## WHAT YOU ARE ASKED TO DO
Make your reply a word-for-word repeat of the records.

Records drawn from a dataset
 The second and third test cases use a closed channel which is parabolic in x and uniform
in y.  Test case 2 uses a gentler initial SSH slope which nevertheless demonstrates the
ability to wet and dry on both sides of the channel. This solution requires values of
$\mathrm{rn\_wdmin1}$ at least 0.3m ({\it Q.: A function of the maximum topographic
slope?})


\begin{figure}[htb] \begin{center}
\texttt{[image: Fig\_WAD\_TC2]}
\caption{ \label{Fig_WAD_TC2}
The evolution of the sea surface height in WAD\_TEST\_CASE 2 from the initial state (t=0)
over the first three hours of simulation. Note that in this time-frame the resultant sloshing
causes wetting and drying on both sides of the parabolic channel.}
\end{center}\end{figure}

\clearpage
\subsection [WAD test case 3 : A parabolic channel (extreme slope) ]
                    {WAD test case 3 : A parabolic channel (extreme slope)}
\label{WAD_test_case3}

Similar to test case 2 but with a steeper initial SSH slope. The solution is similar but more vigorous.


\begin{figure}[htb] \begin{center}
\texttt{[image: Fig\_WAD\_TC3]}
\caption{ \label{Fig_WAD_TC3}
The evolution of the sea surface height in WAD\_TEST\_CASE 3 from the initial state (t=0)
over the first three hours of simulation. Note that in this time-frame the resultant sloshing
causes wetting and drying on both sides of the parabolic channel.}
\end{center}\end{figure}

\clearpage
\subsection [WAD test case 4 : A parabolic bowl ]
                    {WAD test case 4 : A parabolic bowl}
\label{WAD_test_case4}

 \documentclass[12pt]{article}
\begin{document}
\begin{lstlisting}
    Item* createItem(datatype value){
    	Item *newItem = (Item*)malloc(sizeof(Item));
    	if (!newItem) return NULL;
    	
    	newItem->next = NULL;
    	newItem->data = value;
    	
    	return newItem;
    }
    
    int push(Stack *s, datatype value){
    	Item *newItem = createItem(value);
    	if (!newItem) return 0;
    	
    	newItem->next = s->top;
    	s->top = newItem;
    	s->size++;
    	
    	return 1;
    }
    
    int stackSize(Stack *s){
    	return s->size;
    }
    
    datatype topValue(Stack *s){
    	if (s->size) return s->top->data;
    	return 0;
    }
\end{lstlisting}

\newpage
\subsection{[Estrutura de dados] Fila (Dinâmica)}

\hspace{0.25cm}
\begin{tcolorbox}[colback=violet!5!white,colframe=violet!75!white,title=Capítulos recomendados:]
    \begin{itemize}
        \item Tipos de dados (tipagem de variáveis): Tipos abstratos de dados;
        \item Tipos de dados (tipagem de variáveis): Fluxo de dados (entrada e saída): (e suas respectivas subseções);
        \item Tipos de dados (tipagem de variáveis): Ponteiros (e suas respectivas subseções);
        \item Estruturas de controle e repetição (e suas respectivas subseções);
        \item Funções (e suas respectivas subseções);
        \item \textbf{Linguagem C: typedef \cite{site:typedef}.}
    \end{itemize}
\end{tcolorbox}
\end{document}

## RESULT
 The second and third test cases use a closed channel which is parabolic in x and uniform
in y.  Test case 2 uses a gentler initial SSH slope which nevertheless demonstrates the
ability to wet and dry on both sides of the channel. This solution requires values of
$\mathrm{rn\_wdmin1}$ at least 0.3m ({\it Q.: A function of the maximum topographic
slope?})


\begin{figure}[htb] \begin{center}
\texttt{[image: Fig\_WAD\_TC2]}
\caption{ \label{Fig_WAD_TC2}
The evolution of the sea surface height in WAD\_TEST\_CASE 2 from the initial state (t=0)
over the first three hours of simulation. Note that in this time-frame the resultant sloshing
causes wetting and drying on both sides of the parabolic channel.}
\end{center}\end{figure}

\clearpage
\subsection [WAD test case 3 : A parabolic channel (extreme slope) ]
                    {WAD test case 3 : A parabolic channel (extreme slope)}
\label{WAD_test_case3}

Similar to test case 2 but with a steeper initial SSH slope. The solution is similar but more vigorous.


\begin{figure}[htb] \begin{center}
\texttt{[image: Fig\_WAD\_TC3]}
\caption{ \label{Fig_WAD_TC3}
The evolution of the sea surface height in WAD\_TEST\_CASE 3 from the initial state (t=0)
over the first three hours of simulation. Note that in this time-frame the resultant sloshing
causes wetting and drying on both sides of the parabolic channel.}
\end{center}\end{figure}

\clearpage
\subsection [WAD test case 4 : A parabolic bowl ]
                    {WAD test case 4 : A parabolic bowl}
\label{WAD_test_case4}

 \documentclass[12pt]{article}
\begin{document}
\begin{lstlisting}
    Item* createItem(datatype value){
    	Item *newItem = (Item*)malloc(sizeof(Item));
    	if (!newItem) return NULL;
    	
    	newItem->next = NULL;
    	newItem->data = value;
    	
    	return newItem;
    }
    
    int push(Stack *s, datatype value){
    	Item *newItem = createItem(value);
    	if (!newItem) return 0;
    	
    	newItem->next = s->top;
    	s->top = newItem;
    	s->size++;
    	
    	return 1;
    }
    
    int stackSize(Stack *s){
    	return s->size;
    }
    
    datatype topValue(Stack *s){
    	if (s->size) return s->top->data;
    	return 0;
    }
\end{lstlisting}

\newpage
\subsection{[Estrutura de dados] Fila (Dinâmica)}

\hspace{0.25cm}
\begin{tcolorbox}[colback=violet!5!white,colframe=violet!75!white,title=Capítulos recomendados:]
    \begin{itemize}
        \item Tipos de dados (tipagem de variáveis): Tipos abstratos de dados;
        \item Tipos de dados (tipagem de variáveis): Fluxo de dados (entrada e saída): (e suas respectivas subseções);
        \item Tipos de dados (tipagem de variáveis): Ponteiros (e suas respectivas subseções);
        \item Estruturas de controle e repetição (e suas respectivas subseções);
        \item Funções (e suas respectivas subseções);
        \item \textbf{Linguagem C: typedef \cite{site:typedef}.}
    \end{itemize}
\end{tcolorbox}
\end{document}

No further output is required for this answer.